04 Jun / The Long Season of Rain by Helen Kim
For years, this 1996 National Book Award finalist in Children’s Literature sat high on my night-table stack. But once I finally opened its pages – annoyingly marked with multiple intrusive stamps of “Discarded by the Yankton Community Library” as I ordered it used – the book didn’t stay bedside-bound for long, traveling with me as I found I could not let the characters go …
The year is 1969 in Seoul, Korea (the year my family left the homeland), and the changma – the eponymous ‘long season of rain’ – returns. Young Junehee, 11 years old, is the second of four daughters, although her name (and that of her youngest sister) is more suitable for a boy. Wishful naming indeed. With a mostly absent father – a career army man who often travels – the large house is filled only with women … the matriarchal paternal grandmother, Junehee’s beloved mother, her sisters, and the kind household helper. The obvious lack of a male heir – of tantamount importance in a traditional Asian household – haunts the entire family with growing intensity.

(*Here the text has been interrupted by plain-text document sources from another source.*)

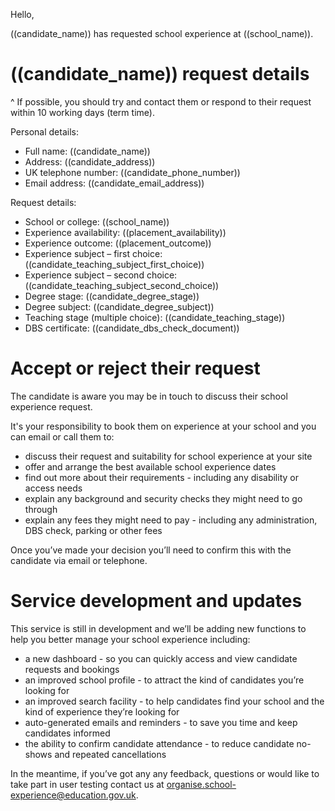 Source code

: Hello,

((candidate_name)) has requested school experience at ((school_name)).

# ((candidate_name)) request details

^ If possible, you should try and contact them or respond to their request within 10 working days (term time).

Personal details:

* Full name: ((candidate_name))
* Address: ((candidate_address))
* UK telephone number: ((candidate_phone_number))
* Email address: ((candidate_email_address))

Request details:

* School or college: ((school_name))
* Experience availability: ((placement_availability))
* Experience outcome: ((placement_outcome))
* Experience subject – first choice: ((candidate_teaching_subject_first_choice))
* Experience subject – second choice: ((candidate_teaching_subject_second_choice))
* Degree stage: ((candidate_degree_stage))
* Degree subject: ((candidate_degree_subject))
* Teaching stage (multiple choice): ((candidate_teaching_stage))
* DBS certificate: ((candidate_dbs_check_document))

# Accept or reject their request

The candidate is aware you may be in touch to discuss their school experience request.

It's your responsibility to book them on experience at your school and you can email or call them to:

* discuss their request and suitability for school experience at your site
* offer and arrange the best available school experience dates
* find out more about their requirements - including any disability or access needs
* explain any background and security checks they might need to go through
* explain any fees they might need to pay - including any administration, DBS check, parking or other fees

Once you’ve made your decision you’ll need to confirm this with the candidate via email or telephone.

# Service development and updates

This service is still in development and we’ll be adding new functions to help you better manage your school experience including:

* a new dashboard - so you can quickly access and view candidate requests and bookings
* an improved school profile - to attract the kind of candidates you’re looking for
* an improved search facility - to help candidates find your school and the kind of experience they’re looking for
* auto-generated emails and reminders - to save you time and keep candidates informed
* the ability to confirm candidate attendance - to reduce candidate no-shows and repeated cancellations

In the meantime, if you’ve got any any feedback, questions or would like to take part in user testing contact us at organise.school-experience@education.gov.uk.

The household’s delicate balance is gravely challenged with the arrival of an orphaned boy, Pyungsoo, just slightly younger than Junehee; Pyungsoo has just lost his family in a tragic mudslide in the new changma. Even though Junehee’s teenage older sister treats Pyungsoo unjustly without cause, and threatens her siblings with exposing misdeeds to their mother should they accept him, Junehee still befriends the new addition to the family. Her mother takes to him instantly, recognizing another lost soul.
When the father returns from a trip abroad, he absolutely will not accept the boy into the family home. A distant parent at best, a philandering, neglectful husband at worst, he turns away even as his long-suffering wife begs to adopt the young boy.
Junehee watches as her family unravels, her father’s many weaknesses exposed, her mother’s dutiful but crippling silences, her grandmother’s grave disappointment in her only son, her older sister’s senseless vindictiveness too much like their father’s, and her two younger sisters far too young to understand. In the family maelstrom awaits unwanted Pyungsoo, his young body damaged by a cruel cousin, his heart left unprotected, his future utterly unsure.
Kim appears to be a one-hit wonder, with her first and seemingly only book granted NBA-finalist status. While her characters – especially of the adult variety – are hardly likeable, especially from a 21st-century western perspective, Kim reveals the circumscribed, trapped lives of women in a traditional culture with such convincing frankness, almost as if she is warning her younger readers against how not to be, how not to suffer, how not to remain silently complicit.
In spite of cultural expectations, Junehee takes her male name to heart, speaks out, and experiences the power of being heard. Ultimately, she will be a catalyst for inevitable change, breaking the ties that bound her grandmother and nearly strangled her mother. In spite of uncertainties, girl power will not be denied.